Chemotherapy-free regimen: Real-world efficacy and safety of anlotinib plus PD-1/PD-L1 inhibitors in advanced non-small cell lung cancer.

Abstract

Objective: Chemotherapy-based regimens remain the standard first- and second-line treatment options for patients with driver gene-negative non-small cell lung cancer (NSCLC). However, in real-world settings, certain patients cannot tolerate chemotherapy or opt to decline it. Immune checkpoint inhibitors (ICIs) constitute the preferred chemotherapy-free alternative. To enhance patient prognosis, this study aimed to examine the efficacy of ICIs combined with anlotinib in real-world scenarios.

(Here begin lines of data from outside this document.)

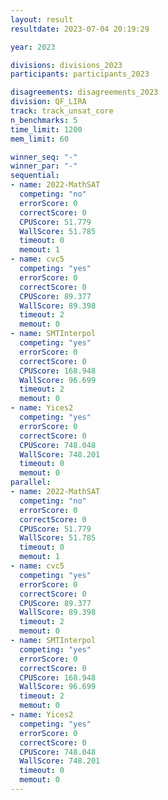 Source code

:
 ```yaml
---
layout: result
resultdate: 2023-07-04 20:19:29

year: 2023

divisions: divisions_2023
participants: participants_2023

disagreements: disagreements_2023
division: QF_LIRA
track: track_unsat_core
n_benchmarks: 5
time_limit: 1200
mem_limit: 60

winner_seq: "-"
winner_par: "-"
sequential:
- name: 2022-MathSAT
  competing: "no"
  errorScore: 0
  correctScore: 0
  CPUScore: 51.779
  WallScore: 51.785
  timeout: 0
  memout: 1
- name: cvc5
  competing: "yes"
  errorScore: 0
  correctScore: 0
  CPUScore: 89.377
  WallScore: 89.398
  timeout: 2
  memout: 0
- name: SMTInterpol
  competing: "yes"
  errorScore: 0
  correctScore: 0
  CPUScore: 168.948
  WallScore: 96.699
  timeout: 2
  memout: 0
- name: Yices2
  competing: "yes"
  errorScore: 0
  correctScore: 0
  CPUScore: 748.048
  WallScore: 748.201
  timeout: 0
  memout: 0
parallel:
- name: 2022-MathSAT
  competing: "no"
  errorScore: 0
  correctScore: 0
  CPUScore: 51.779
  WallScore: 51.785
  timeout: 0
  memout: 1
- name: cvc5
  competing: "yes"
  errorScore: 0
  correctScore: 0
  CPUScore: 89.377
  WallScore: 89.398
  timeout: 2
  memout: 0
- name: SMTInterpol
  competing: "yes"
  errorScore: 0
  correctScore: 0
  CPUScore: 168.948
  WallScore: 96.699
  timeout: 2
  memout: 0
- name: Yices2
  competing: "yes"
  errorScore: 0
  correctScore: 0
  CPUScore: 748.048
  WallScore: 748.201
  timeout: 0
  memout: 0
---
```

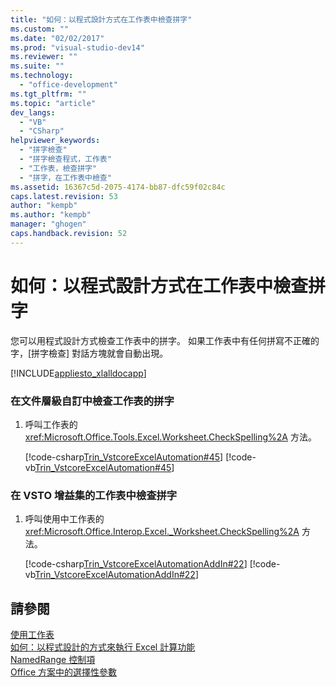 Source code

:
 ```yaml
---
title: "如何：以程式設計方式在工作表中檢查拼字"
ms.custom: ""
ms.date: "02/02/2017"
ms.prod: "visual-studio-dev14"
ms.reviewer: ""
ms.suite: ""
ms.technology: 
  - "office-development"
ms.tgt_pltfrm: ""
ms.topic: "article"
dev_langs: 
  - "VB"
  - "CSharp"
helpviewer_keywords: 
  - "拼字檢查"
  - "拼字檢查程式，工作表"
  - "工作表，檢查拼字"
  - "拼字，在工作表中檢查"
ms.assetid: 16367c5d-2075-4174-bb87-dfc59f02c84c
caps.latest.revision: 53
author: "kempb"
ms.author: "kempb"
manager: "ghogen"
caps.handback.revision: 52
---
```

# 如何：以程式設計方式在工作表中檢查拼字
  您可以用程式設計方式檢查工作表中的拼字。 如果工作表中有任何拼寫不正確的字，\[拼字檢查\] 對話方塊就會自動出現。  
  
 [!INCLUDE[appliesto_xlalldocapp](../vsto/includes/appliesto-xlalldocapp-md.md)]  
  
### 在文件層級自訂中檢查工作表的拼字  
  
1.  呼叫工作表的 <xref:Microsoft.Office.Tools.Excel.Worksheet.CheckSpelling%2A> 方法。  
  
     [!code-csharp[Trin_VstcoreExcelAutomation#45](../snippets/csharp/VS_Snippets_OfficeSP/Trin_VstcoreExcelAutomation/CS/Sheet1.cs#45)]
     [!code-vb[Trin_VstcoreExcelAutomation#45](../snippets/visualbasic/VS_Snippets_OfficeSP/Trin_VstcoreExcelAutomation/VB/Sheet1.vb#45)]  
  
### 在 VSTO 增益集的工作表中檢查拼字  
  
1.  呼叫使用中工作表的 <xref:Microsoft.Office.Interop.Excel._Worksheet.CheckSpelling%2A> 方法。  
  
     [!code-csharp[Trin_VstcoreExcelAutomationAddIn#22](../snippets/csharp/VS_Snippets_OfficeSP/Trin_VstcoreExcelAutomationAddIn/CS/ThisAddIn.cs#22)]
     [!code-vb[Trin_VstcoreExcelAutomationAddIn#22](../snippets/visualbasic/VS_Snippets_OfficeSP/Trin_VstcoreExcelAutomationAddIn/VB/ThisAddIn.vb#22)]  
  
## 請參閱  
 [使用工作表](../vsto/working-with-worksheets.md)   
 [如何：以程式設計的方式來執行 Excel 計算功能](../vsto/how-to-programmatically-run-excel-calculations-programmatically.md)   
 [NamedRange 控制項](../vsto/namedrange-control.md)   
 [Office 方案中的選擇性參數](../vsto/optional-parameters-in-office-solutions.md)  
  
   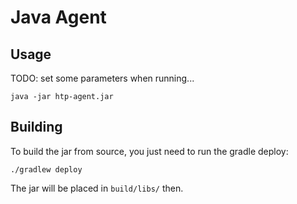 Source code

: # Java Agent

## Usage

TODO: set some parameters when running...

```
java -jar htp-agent.jar
```

## Building

To build the jar from source, you just need to run the gradle deploy:

```
./gradlew deploy
```

The jar will be placed in ```build/libs/``` then.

Methods: This prospective, multicenter, real-world study evaluated the efficacy and safety of ICIs combined with anlotinib in patients with advanced NSCLC. Patients undergoing first- or second-line treatment were enrolled. The primary endpoint was progression-free survival (PFS), while the secondary endpoints included overall survival (OS), objective response rate (ORR), disease control rate (DCR), and safety.

Results: In total, 242 patients were enrolled from 28 centers. The median PFS for the entire cohort was 7.8 [95% confidence interval (95% CI), 7.0-9.5] months, OS events occurred in 112 (46.3%) patients, with a current median OS of 17.0 (95% CI, 15.1-19.4) months. The ORR and DCR were 36.0% (95% CI, 30.2%-42.2%) and 97.9% (95% CI, 95.3%-99.1%), respectively. The median PFS was 9.8 (95% CI, 7.4-12.5) months for first-line therapy and 6.9 (95% CI, 6.0-8.3) months for second-line therapy. Treatment-related adverse events (AEs) occurred in 198 (81.8%) patients, with grade 3-4 AEs reported in 22 (9.1%) patients.

Conclusions: This multicenter, real-world study demonstrates that the anlotinib-ICI combination regimen exhibits clinically meaningful efficacy and tolerability as a chemotherapy-free alternative for advanced NSCLC, offering viable evidence to guide treatment for patients who are unsuitable for conventional chemotherapy.